━━ Extracted data ━━

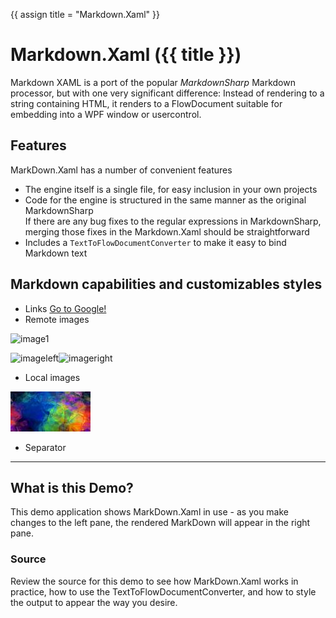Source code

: ﻿{{ assign title = "Markdown.Xaml" }}

# Markdown.Xaml ({{ title }}) #

Markdown XAML is a port of the popular *MarkdownSharp* Markdown processor, but 
with one very significant difference: Instead of rendering to a string 
containing HTML, it renders to a FlowDocument suitable for embedding into a 
WPF window or usercontrol.

## Features ##

MarkDown.Xaml has a number of convenient features

* The engine itself is a single file, for easy inclusion in your own projects
* Code for the engine is structured in the same manner as the original MarkdownSharp  
If there are any bug fixes to the regular expressions in MarkdownSharp, merging those fixes in the Markdown.Xaml should be straightforward
* Includes a `TextToFlowDocumentConverter` to make it easy to bind Markdown text


## Markdown capabilities and customizables styles ##

* Links [Go to Google!](https://www.google.com)
* Remote images

![image1](http://placehold.it/350x150)

![imageleft](http://placehold.it/100x150/0000FF)![imageright](http://placehold.it/100x150/00FFFF)

* Local images

![localimage](sampleimage.jpg)

* Separator
***


## What is this Demo? ##

This demo application shows MarkDown.Xaml in use - as you make changes to the 
left pane, the rendered MarkDown will appear in the right pane.

### Source ###

Review the source for this demo to see how MarkDown.Xaml works in practice, how to use the TextToFlowDocumentConverter,
and how to style the output to appear the way you desire.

━━━

• Activity
Copy each line exactly, from the line containing "### Source ###" down to the last line of the material, and no other lines.

• Solution
### Source ###

Review the source for this demo to see how MarkDown.Xaml works in practice, how to use the TextToFlowDocumentConverter,
and how to style the output to appear the way you desire.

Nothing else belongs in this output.